[SOURCE DATA — start]

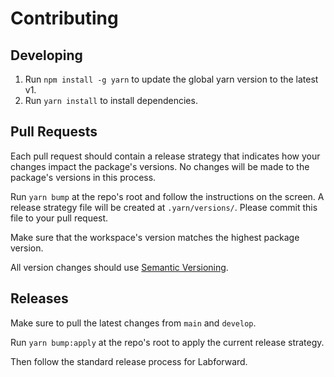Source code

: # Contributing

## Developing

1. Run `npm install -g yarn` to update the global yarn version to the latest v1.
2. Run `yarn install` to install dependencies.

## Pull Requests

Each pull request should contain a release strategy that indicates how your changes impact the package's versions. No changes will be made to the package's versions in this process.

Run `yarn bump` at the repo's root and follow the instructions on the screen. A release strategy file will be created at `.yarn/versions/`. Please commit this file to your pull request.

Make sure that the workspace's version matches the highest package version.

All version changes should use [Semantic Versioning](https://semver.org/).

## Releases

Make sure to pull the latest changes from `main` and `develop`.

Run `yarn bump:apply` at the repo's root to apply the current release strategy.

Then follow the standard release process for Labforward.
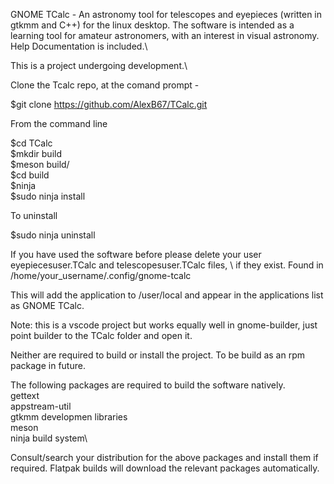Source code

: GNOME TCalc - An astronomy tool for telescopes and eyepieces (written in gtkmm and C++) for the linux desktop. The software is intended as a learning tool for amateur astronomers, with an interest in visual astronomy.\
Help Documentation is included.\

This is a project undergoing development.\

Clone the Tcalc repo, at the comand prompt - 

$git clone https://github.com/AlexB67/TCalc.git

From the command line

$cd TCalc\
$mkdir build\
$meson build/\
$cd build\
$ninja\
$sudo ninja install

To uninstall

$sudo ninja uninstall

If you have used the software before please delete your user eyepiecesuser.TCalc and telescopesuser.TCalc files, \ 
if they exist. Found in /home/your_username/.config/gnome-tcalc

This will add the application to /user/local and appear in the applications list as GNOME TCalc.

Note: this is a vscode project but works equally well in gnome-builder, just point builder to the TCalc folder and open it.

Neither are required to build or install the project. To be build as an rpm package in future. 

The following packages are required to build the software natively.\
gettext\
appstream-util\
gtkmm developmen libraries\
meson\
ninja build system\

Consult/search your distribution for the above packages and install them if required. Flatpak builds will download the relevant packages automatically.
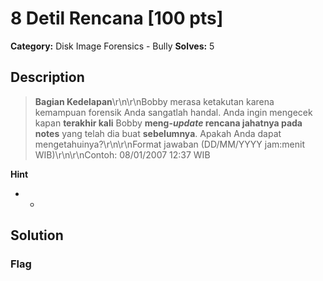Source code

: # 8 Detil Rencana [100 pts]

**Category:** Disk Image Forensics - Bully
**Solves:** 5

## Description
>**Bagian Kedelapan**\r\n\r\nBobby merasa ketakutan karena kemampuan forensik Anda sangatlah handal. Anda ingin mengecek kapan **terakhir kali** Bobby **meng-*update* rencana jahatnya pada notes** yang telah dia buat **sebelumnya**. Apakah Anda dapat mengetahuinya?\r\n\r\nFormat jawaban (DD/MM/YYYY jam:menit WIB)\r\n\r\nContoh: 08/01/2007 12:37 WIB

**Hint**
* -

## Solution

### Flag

[SOURCE DATA — finish]
[SOURCE DATA — start]

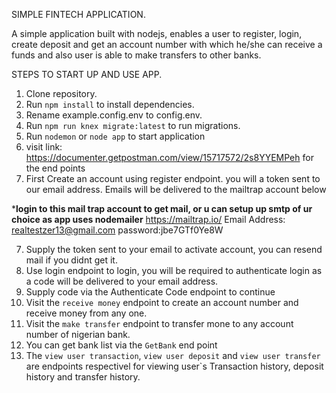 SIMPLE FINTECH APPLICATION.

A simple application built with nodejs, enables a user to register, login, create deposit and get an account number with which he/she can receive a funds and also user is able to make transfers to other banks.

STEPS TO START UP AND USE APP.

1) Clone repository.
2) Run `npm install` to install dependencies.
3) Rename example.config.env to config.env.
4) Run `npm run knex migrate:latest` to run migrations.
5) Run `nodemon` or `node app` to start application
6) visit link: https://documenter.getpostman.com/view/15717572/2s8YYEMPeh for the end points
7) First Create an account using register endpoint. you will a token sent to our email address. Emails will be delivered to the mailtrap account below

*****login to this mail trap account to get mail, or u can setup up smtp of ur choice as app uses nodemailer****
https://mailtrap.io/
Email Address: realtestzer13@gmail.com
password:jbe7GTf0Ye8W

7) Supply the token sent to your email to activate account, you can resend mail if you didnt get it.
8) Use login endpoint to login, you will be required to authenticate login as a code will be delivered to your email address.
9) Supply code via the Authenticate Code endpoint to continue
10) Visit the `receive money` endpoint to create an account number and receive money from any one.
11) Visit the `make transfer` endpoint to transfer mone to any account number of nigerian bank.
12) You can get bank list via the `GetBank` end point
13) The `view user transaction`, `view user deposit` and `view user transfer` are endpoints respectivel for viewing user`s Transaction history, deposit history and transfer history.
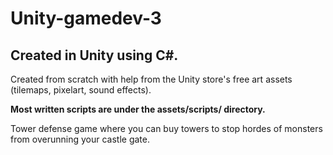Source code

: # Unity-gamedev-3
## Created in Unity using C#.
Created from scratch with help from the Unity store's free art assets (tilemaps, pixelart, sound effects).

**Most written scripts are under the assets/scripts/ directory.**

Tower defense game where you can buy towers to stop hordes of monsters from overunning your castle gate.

[SOURCE DATA — finish]
[SOURCE DATA — start]

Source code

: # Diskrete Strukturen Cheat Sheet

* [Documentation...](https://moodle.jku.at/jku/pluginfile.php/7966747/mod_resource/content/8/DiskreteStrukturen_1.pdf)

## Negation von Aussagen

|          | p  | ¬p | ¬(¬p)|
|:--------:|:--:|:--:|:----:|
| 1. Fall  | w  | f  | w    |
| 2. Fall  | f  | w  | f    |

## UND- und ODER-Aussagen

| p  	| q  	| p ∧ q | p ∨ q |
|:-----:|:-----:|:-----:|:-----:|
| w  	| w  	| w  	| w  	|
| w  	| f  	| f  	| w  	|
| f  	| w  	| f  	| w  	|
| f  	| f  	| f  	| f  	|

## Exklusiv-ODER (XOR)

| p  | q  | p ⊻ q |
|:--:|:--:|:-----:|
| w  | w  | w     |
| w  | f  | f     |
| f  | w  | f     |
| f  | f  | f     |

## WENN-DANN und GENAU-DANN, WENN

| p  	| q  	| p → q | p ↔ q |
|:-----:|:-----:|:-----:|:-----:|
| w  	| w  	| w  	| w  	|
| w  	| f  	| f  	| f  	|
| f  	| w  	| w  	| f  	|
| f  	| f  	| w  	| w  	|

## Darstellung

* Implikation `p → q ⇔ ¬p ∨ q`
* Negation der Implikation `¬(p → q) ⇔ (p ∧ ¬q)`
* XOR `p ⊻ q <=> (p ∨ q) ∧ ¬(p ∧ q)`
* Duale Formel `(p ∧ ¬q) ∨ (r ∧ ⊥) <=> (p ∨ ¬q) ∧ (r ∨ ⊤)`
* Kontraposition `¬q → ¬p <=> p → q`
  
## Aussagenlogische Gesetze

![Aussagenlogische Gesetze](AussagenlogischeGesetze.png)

[SOURCE DATA — finish]

Nothing but a number is expected: the count of lines in the data that include the word "sure".

ANSWER TO THE EXERCISE: 2